The world of golf (an admittedly precious domain) held its breath Friday night and Saturday morning, waiting to learn if Tiger Woods would be disqualified at the Masters for a rules violation. This, after the enforcers of the rules had assessed a one-shot penalty against a fourteen year-old for slow play. Chinese amateur Tianlang Guan took it well, saying he "respected" the decision. Those unfamiliar with golf's insistence on strict enforcement of the rules were put in mind of Inspector Javert and his lust to punish a man for stealing a loaf of bread. And, then, there was the possibility that the one-stroke penalty would push Guan's score above the cut line so that he would not be playing this weekend. This, when he was one of the great feel-good stories of the tournament and, not incidentally, followed by people beyond the insular world of American golf. A few million of them, many of whom would feel cheated if their hero was sent to the gallows for stealing chickens.
Then, later, Woods also violated the rules when he improved his lie when taking a drop after his ball had gone into the water. On that shot, Woods could have been forgiven for thinking the Gods of golf had singled him out for special torment when his ball struck the flag stick and, on the ricochet, went into the water.

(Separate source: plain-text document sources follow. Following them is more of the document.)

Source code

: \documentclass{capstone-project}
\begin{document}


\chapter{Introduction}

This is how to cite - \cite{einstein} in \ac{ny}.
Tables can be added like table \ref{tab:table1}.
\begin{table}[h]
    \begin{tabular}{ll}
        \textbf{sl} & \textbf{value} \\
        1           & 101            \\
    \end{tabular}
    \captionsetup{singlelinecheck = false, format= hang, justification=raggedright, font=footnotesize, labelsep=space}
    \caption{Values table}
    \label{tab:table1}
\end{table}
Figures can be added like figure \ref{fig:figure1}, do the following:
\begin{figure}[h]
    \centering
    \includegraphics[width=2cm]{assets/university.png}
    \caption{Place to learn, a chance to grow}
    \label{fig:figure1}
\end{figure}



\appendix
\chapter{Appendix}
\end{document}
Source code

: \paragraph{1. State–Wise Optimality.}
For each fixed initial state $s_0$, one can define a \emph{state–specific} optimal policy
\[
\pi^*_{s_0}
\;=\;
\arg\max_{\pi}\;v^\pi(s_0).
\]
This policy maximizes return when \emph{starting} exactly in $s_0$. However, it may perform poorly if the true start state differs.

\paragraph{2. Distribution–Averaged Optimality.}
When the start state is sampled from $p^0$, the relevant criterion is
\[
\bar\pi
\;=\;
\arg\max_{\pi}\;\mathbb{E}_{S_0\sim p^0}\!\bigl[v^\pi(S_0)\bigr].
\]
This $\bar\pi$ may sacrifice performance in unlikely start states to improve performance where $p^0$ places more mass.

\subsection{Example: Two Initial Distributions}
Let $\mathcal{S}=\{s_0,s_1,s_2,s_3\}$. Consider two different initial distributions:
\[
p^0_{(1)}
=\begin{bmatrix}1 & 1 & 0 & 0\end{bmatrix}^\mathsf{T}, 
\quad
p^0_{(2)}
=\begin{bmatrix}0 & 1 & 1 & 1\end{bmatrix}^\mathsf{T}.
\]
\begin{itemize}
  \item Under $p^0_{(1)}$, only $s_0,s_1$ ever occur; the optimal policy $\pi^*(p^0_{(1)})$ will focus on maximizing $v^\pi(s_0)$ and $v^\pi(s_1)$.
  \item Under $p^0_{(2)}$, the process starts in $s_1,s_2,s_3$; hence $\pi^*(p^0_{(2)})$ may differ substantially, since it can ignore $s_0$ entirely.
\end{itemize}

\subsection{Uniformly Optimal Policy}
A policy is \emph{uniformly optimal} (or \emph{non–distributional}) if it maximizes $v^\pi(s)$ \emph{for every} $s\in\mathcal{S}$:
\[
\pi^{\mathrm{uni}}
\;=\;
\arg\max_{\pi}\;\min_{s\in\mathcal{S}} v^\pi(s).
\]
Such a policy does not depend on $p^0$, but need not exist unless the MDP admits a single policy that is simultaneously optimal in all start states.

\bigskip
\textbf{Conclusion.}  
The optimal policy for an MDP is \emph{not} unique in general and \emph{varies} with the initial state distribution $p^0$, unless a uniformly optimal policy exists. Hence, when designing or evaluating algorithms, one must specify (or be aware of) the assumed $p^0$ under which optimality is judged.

That was exceedingly bad luck. What happened next was bad judgment. Woods dropped three or four feet beyond the spot from which he'd made the unlucky shot. This, he later explained in a televised interview, in order to make the ball land a little short of the hole if he duplicated the shot. The rules specify that a drop in this case should be made from a point "as close as possible" to the spot of the previous shot.
And so ... controversy all over Twitter, Facebook, and in the holy chambers of the Masters, where there was, no doubt, much exquisite agonizing over what to do. Strict enforcement of the rules would mean making Tiger Woods stand in the corner for the rest of the weekend while people with .
But ... the rules are the rules and disciples of the game believe not only that the rules should be enforced inflexibly but, also, by the players themselves. In golf, if you violate the rules, you call the penalty on yourself. Truly.
Once, after losing a tournament because he had called a one-stroke penalty on himself for a ball movement that nobody else saw, golf legend Bobby Jones was hailed for a his great act of sportsmanship. Jones brushed it off, saying that he might just as well have been praised for not robbing a bank. The Masters, not incidentally, is played on a Jones course.
So for a while, the possibilities seemed to come down to either the Masters kicking Woods out of the tournament or Woods kicking himself out, which might have accomplished the extraordinary result of making him a sympathetic figure.
Ah, but this is the age of the loophole. With minutes to go before the tournament opened, officials enforced a two-stroke penalty on Woods under the provisions of a new rule that was designed around the phenomenon of people seeing on television a rules violation of which players and officials were not aware.
It was a long stretch and one that will, no doubt, be hotly debated in pro-shops and locker rooms around the world.
But Woods will be playing this weekend. And if he wins ... an asterisk, perhaps?